WHAT TO WORK ON: Exactly as written, print out each entry in the data, with no pictures.

#### EXTRACTED ENTRIES ####

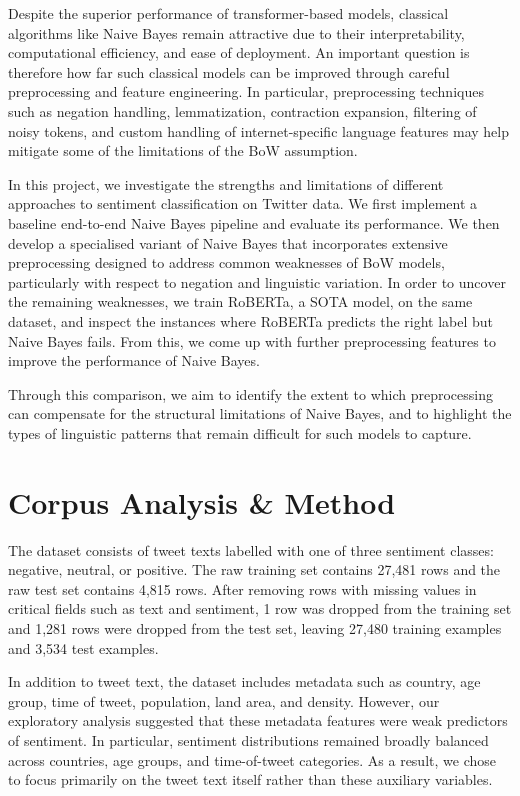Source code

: \documentclass[11pt]{article}
\begin{document}
Despite the superior performance of transformer-based models, classical algorithms like Naive Bayes remain attractive due to their interpretability, computational efficiency, and ease of deployment. An important question is therefore how far such classical models can be improved through careful preprocessing and feature engineering. In particular, preprocessing techniques such as negation handling, lemmatization, contraction expansion, filtering of noisy tokens, and custom handling of internet-specific language features may help mitigate some of the limitations of the BoW assumption.

In this project, we investigate the strengths and limitations of different approaches to sentiment classification on Twitter data. We first implement a baseline end-to-end Naive Bayes pipeline and evaluate its performance. We then develop a specialised variant of Naive Bayes that incorporates extensive preprocessing designed to address common weaknesses of BoW models, particularly with respect to negation and linguistic variation. In order to uncover the remaining weaknesses, we train RoBERTa, a SOTA model, on the same dataset, and inspect the instances where RoBERTa predicts the right label but Naive Bayes fails. From this, we come up with further preprocessing features to improve the performance of Naive Bayes. 

Through this comparison, we aim to identify the extent to which preprocessing can compensate for the structural limitations of Naive Bayes, and to highlight the types of linguistic patterns that remain difficult for such models to capture.


\section{Corpus Analysis \& Method}

The dataset consists of tweet texts labelled with one of three sentiment classes: negative, neutral, or positive. The raw training set contains 27,481 rows and the raw test set contains 4,815 rows. After removing rows with missing values in critical fields such as text and sentiment, 1 row was dropped from the training set and 1,281 rows were dropped from the test set, leaving 27,480 training examples and 3,534 test examples.

In addition to tweet text, the dataset includes metadata such as country, age group, time of tweet, population, land area, and density. However, our exploratory analysis suggested that these metadata features were weak predictors of sentiment. In particular, sentiment distributions remained broadly balanced across countries, age groups, and time-of-tweet categories. As a result, we chose to focus primarily on the tweet text itself rather than these auxiliary variables.
\end{document}
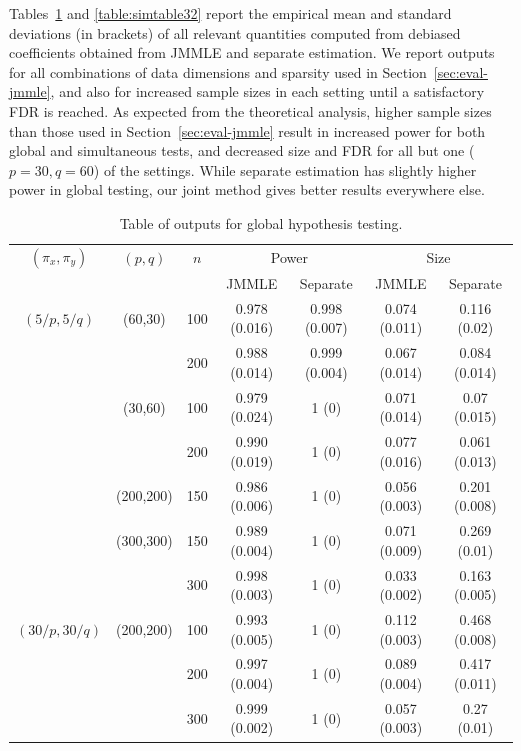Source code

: Tables~\ref{table:simtable31} and \ref{table:simtable32} report the empirical mean and standard deviations (in brackets) of all relevant quantities computed from debiased coefficients obtained from JMMLE and separate estimation. We report outputs for all combinations of data dimensions and sparsity used in Section~\ref{sec:eval-jmmle}, and also for increased sample sizes in each setting until a satisfactory FDR is reached. As expected from the theoretical analysis, higher sample sizes than those used in Section~\ref{sec:eval-jmmle} result in increased power for both global and simultaneous tests, and decreased size and FDR for all but one ($p=30, q=60$) of the settings. While separate estimation has slightly higher power in global testing, our joint method gives better results everywhere else.

%
\begin{scriptsize}
\begin{table}
    \begin{tabular}{ccccccc}
    \hline
$(\pi_x, \pi_y)$ & $(p,q)$   & $n$ & \multicolumn{2}{c}{Power} & \multicolumn{2}{c}{Size}\\\cline{4-7}
 & & & JMMLE     & Separate			   & JMMLE         & Separate           \\ \hline
    $(5/p, 5/q)$ & (60,30)   & 100 & 0.978 (0.016) & 0.998 (0.007) & 0.074 (0.011) & 0.116 (0.02) \\
    ~            & ~         & 200 & 0.988 (0.014) & 0.999 (0.004) & 0.067 (0.014) & 0.084 (0.014) \\
    ~            & (30,60)   & 100 & 0.979 (0.024) & 1 (0)         & 0.071 (0.014) & 0.07  (0.015)  \\
    ~            & ~         & 200 & 0.990 (0.019) & 1 (0)         & 0.077 (0.016) & 0.061 (0.013) \\
    ~            & (200,200) & 150 & 0.986 (0.006) & 1 (0)         & 0.056 (0.003) & 0.201 (0.008) \\
    ~            & (300,300) & 150 & 0.989 (0.004) & 1 (0)         & 0.071 (0.009) & 0.269 (0.01) \\
    ~            & ~         & 300 & 0.998 (0.003) & 1 (0)         & 0.033 (0.002) & 0.163 (0.005) \\ \hline
  $(30/p, 30/q)$ & (200,200) & 100 & 0.993 (0.005) & 1 (0)         & 0.112 (0.003) & 0.468 (0.008) \\
    ~            & ~         & 200 & 0.997 (0.004) & 1 (0)         & 0.089 (0.004) & 0.417 (0.011) \\
    ~            & ~         & 300 & 0.999 (0.002) & 1 (0)         & 0.057 (0.003) & 0.27 (0.01) \\ \hline
    \end{tabular}
    \caption{Table of outputs for global hypothesis testing.}
    \label{table:simtable31}
\end{table}
\end{scriptsize}

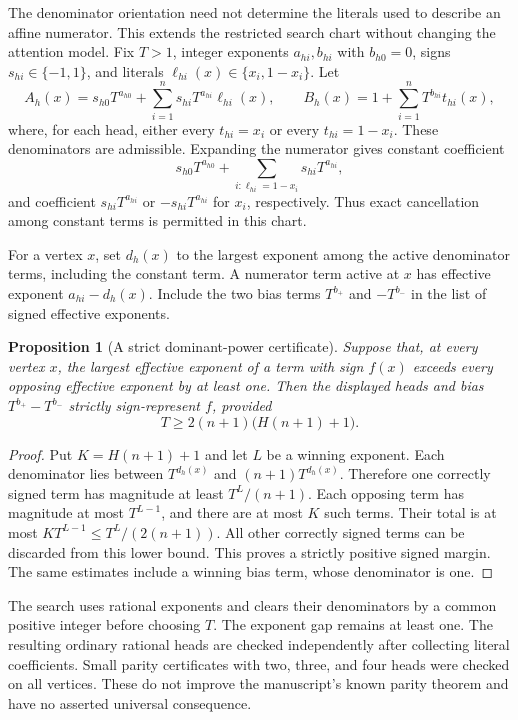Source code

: \documentclass[11pt]{article}
\newtheorem{proposition}{Proposition}
\begin{document}
The denominator orientation need not determine the literals used to
describe an affine numerator. This extends the restricted search chart
without changing the attention model. Fix $T>1$, integer exponents
$a_{hi},b_{hi}$ with $b_{h0}=0$, signs $s_{hi}\in\{-1,1\}$,
and literals $\ell_{hi}(x)\in\{x_i,1-x_i\}$. Let
\[
 A_h(x)=s_{h0}T^{a_{h0}}+
       \sum_{i=1}^n s_{hi}T^{a_{hi}}\ell_{hi}(x),\qquad
 B_h(x)=1+\sum_{i=1}^n T^{b_{hi}}t_{hi}(x),
\]
where, for each head, either every $t_{hi}=x_i$ or every
$t_{hi}=1-x_i$. These denominators are admissible. Expanding the
numerator gives constant coefficient
\[
 s_{h0}T^{a_{h0}}+
 \sum_{i:\ell_{hi}=1-x_i}s_{hi}T^{a_{hi}},
\]
and coefficient $s_{hi}T^{a_{hi}}$ or $-s_{hi}T^{a_{hi}}$ for
$x_i$, respectively. Thus exact cancellation among constant terms
is permitted in this chart.

For a vertex $x$, set $d_h(x)$ to the largest exponent among the
active denominator terms, including the constant term. A numerator
term active at $x$ has effective exponent $a_{hi}-d_h(x)$. Include
the two bias terms $T^{b_+}$ and $-T^{b_-}$ in the list of signed
effective exponents.

\begin{proposition}[A strict dominant-power certificate]
Suppose that, at every vertex $x$, the largest effective exponent
of a term with sign $f(x)$ exceeds every opposing effective
exponent by at least one. Then the displayed heads and bias
$T^{b_+}-T^{b_-}$ strictly sign-represent $f$, provided
\[
 T\ge 2(n+1)\bigl(H(n+1)+1\bigr).
\]
\end{proposition}
\begin{proof}
Put $K=H(n+1)+1$ and let $L$ be a winning exponent. Each
denominator lies between $T^{d_h(x)}$ and
$(n+1)T^{d_h(x)}$. Therefore one correctly signed term has
magnitude at least $T^L/(n+1)$. Each opposing term has magnitude
at most $T^{L-1}$, and there are at most $K$ such terms. Their
total is at most $KT^{L-1}\le T^L/(2(n+1))$.
All other correctly signed terms can be discarded from this lower
bound. This proves a strictly positive signed margin. The same
estimates include a winning bias term, whose denominator is one.
\end{proof}

The search uses rational exponents and clears their denominators
by a common positive integer before choosing $T$. The exponent
gap remains at least one. The resulting ordinary rational heads
are checked independently after collecting literal coefficients.
Small parity certificates with two, three, and four heads were
checked on all vertices. These do not improve the manuscript's
known parity theorem and have no asserted universal consequence.
\end{document}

####

EXERCISE RESULT:
Source code

: \documentclass[11pt]{article}
\begin{document}
Despite the superior performance of transformer-based models, classical algorithms like Naive Bayes remain attractive due to their interpretability, computational efficiency, and ease of deployment. An important question is therefore how far such classical models can be improved through careful preprocessing and feature engineering. In particular, preprocessing techniques such as negation handling, lemmatization, contraction expansion, filtering of noisy tokens, and custom handling of internet-specific language features may help mitigate some of the limitations of the BoW assumption.

In this project, we investigate the strengths and limitations of different approaches to sentiment classification on Twitter data. We first implement a baseline end-to-end Naive Bayes pipeline and evaluate its performance. We then develop a specialised variant of Naive Bayes that incorporates extensive preprocessing designed to address common weaknesses of BoW models, particularly with respect to negation and linguistic variation. In order to uncover the remaining weaknesses, we train RoBERTa, a SOTA model, on the same dataset, and inspect the instances where RoBERTa predicts the right label but Naive Bayes fails. From this, we come up with further preprocessing features to improve the performance of Naive Bayes. 

Through this comparison, we aim to identify the extent to which preprocessing can compensate for the structural limitations of Naive Bayes, and to highlight the types of linguistic patterns that remain difficult for such models to capture.


\section{Corpus Analysis \& Method}

The dataset consists of tweet texts labelled with one of three sentiment classes: negative, neutral, or positive. The raw training set contains 27,481 rows and the raw test set contains 4,815 rows. After removing rows with missing values in critical fields such as text and sentiment, 1 row was dropped from the training set and 1,281 rows were dropped from the test set, leaving 27,480 training examples and 3,534 test examples.

In addition to tweet text, the dataset includes metadata such as country, age group, time of tweet, population, land area, and density. However, our exploratory analysis suggested that these metadata features were weak predictors of sentiment. In particular, sentiment distributions remained broadly balanced across countries, age groups, and time-of-tweet categories. As a result, we chose to focus primarily on the tweet text itself rather than these auxiliary variables.
\end{document}
Source code

: Tables~\ref{table:simtable31} and \ref{table:simtable32} report the empirical mean and standard deviations (in brackets) of all relevant quantities computed from debiased coefficients obtained from JMMLE and separate estimation. We report outputs for all combinations of data dimensions and sparsity used in Section~\ref{sec:eval-jmmle}, and also for increased sample sizes in each setting until a satisfactory FDR is reached. As expected from the theoretical analysis, higher sample sizes than those used in Section~\ref{sec:eval-jmmle} result in increased power for both global and simultaneous tests, and decreased size and FDR for all but one ($p=30, q=60$) of the settings. While separate estimation has slightly higher power in global testing, our joint method gives better results everywhere else.

%
\begin{scriptsize}
\begin{table}
    \begin{tabular}{ccccccc}
    \hline
$(\pi_x, \pi_y)$ & $(p,q)$   & $n$ & \multicolumn{2}{c}{Power} & \multicolumn{2}{c}{Size}\\\cline{4-7}
 & & & JMMLE     & Separate			   & JMMLE         & Separate           \\ \hline
    $(5/p, 5/q)$ & (60,30)   & 100 & 0.978 (0.016) & 0.998 (0.007) & 0.074 (0.011) & 0.116 (0.02) \\
    ~            & ~         & 200 & 0.988 (0.014) & 0.999 (0.004) & 0.067 (0.014) & 0.084 (0.014) \\
    ~            & (30,60)   & 100 & 0.979 (0.024) & 1 (0)         & 0.071 (0.014) & 0.07  (0.015)  \\
    ~            & ~         & 200 & 0.990 (0.019) & 1 (0)         & 0.077 (0.016) & 0.061 (0.013) \\
    ~            & (200,200) & 150 & 0.986 (0.006) & 1 (0)         & 0.056 (0.003) & 0.201 (0.008) \\
    ~            & (300,300) & 150 & 0.989 (0.004) & 1 (0)         & 0.071 (0.009) & 0.269 (0.01) \\
    ~            & ~         & 300 & 0.998 (0.003) & 1 (0)         & 0.033 (0.002) & 0.163 (0.005) \\ \hline
  $(30/p, 30/q)$ & (200,200) & 100 & 0.993 (0.005) & 1 (0)         & 0.112 (0.003) & 0.468 (0.008) \\
    ~            & ~         & 200 & 0.997 (0.004) & 1 (0)         & 0.089 (0.004) & 0.417 (0.011) \\
    ~            & ~         & 300 & 0.999 (0.002) & 1 (0)         & 0.057 (0.003) & 0.27 (0.01) \\ \hline
    \end{tabular}
    \caption{Table of outputs for global hypothesis testing.}
    \label{table:simtable31}
\end{table}
\end{scriptsize}

Source code

: \documentclass[11pt]{article}
\newtheorem{proposition}{Proposition}
\begin{document}
The denominator orientation need not determine the literals used to
describe an affine numerator. This extends the restricted search chart
without changing the attention model. Fix $T>1$, integer exponents
$a_{hi},b_{hi}$ with $b_{h0}=0$, signs $s_{hi}\in\{-1,1\}$,
and literals $\ell_{hi}(x)\in\{x_i,1-x_i\}$. Let
\[
 A_h(x)=s_{h0}T^{a_{h0}}+
       \sum_{i=1}^n s_{hi}T^{a_{hi}}\ell_{hi}(x),\qquad
 B_h(x)=1+\sum_{i=1}^n T^{b_{hi}}t_{hi}(x),
\]
where, for each head, either every $t_{hi}=x_i$ or every
$t_{hi}=1-x_i$. These denominators are admissible. Expanding the
numerator gives constant coefficient
\[
 s_{h0}T^{a_{h0}}+
 \sum_{i:\ell_{hi}=1-x_i}s_{hi}T^{a_{hi}},
\]
and coefficient $s_{hi}T^{a_{hi}}$ or $-s_{hi}T^{a_{hi}}$ for
$x_i$, respectively. Thus exact cancellation among constant terms
is permitted in this chart.

For a vertex $x$, set $d_h(x)$ to the largest exponent among the
active denominator terms, including the constant term. A numerator
term active at $x$ has effective exponent $a_{hi}-d_h(x)$. Include
the two bias terms $T^{b_+}$ and $-T^{b_-}$ in the list of signed
effective exponents.

\begin{proposition}[A strict dominant-power certificate]
Suppose that, at every vertex $x$, the largest effective exponent
of a term with sign $f(x)$ exceeds every opposing effective
exponent by at least one. Then the displayed heads and bias
$T^{b_+}-T^{b_-}$ strictly sign-represent $f$, provided
\[
 T\ge 2(n+1)\bigl(H(n+1)+1\bigr).
\]
\end{proposition}
\begin{proof}
Put $K=H(n+1)+1$ and let $L$ be a winning exponent. Each
denominator lies between $T^{d_h(x)}$ and
$(n+1)T^{d_h(x)}$. Therefore one correctly signed term has
magnitude at least $T^L/(n+1)$. Each opposing term has magnitude
at most $T^{L-1}$, and there are at most $K$ such terms. Their
total is at most $KT^{L-1}\le T^L/(2(n+1))$.
All other correctly signed terms can be discarded from this lower
bound. This proves a strictly positive signed margin. The same
estimates include a winning bias term, whose denominator is one.
\end{proof}

The search uses rational exponents and clears their denominators
by a common positive integer before choosing $T$. The exponent
gap remains at least one. The resulting ordinary rational heads
are checked independently after collecting literal coefficients.
Small parity certificates with two, three, and four heads were
checked on all vertices. These do not improve the manuscript's
known parity theorem and have no asserted universal consequence.
\end{document}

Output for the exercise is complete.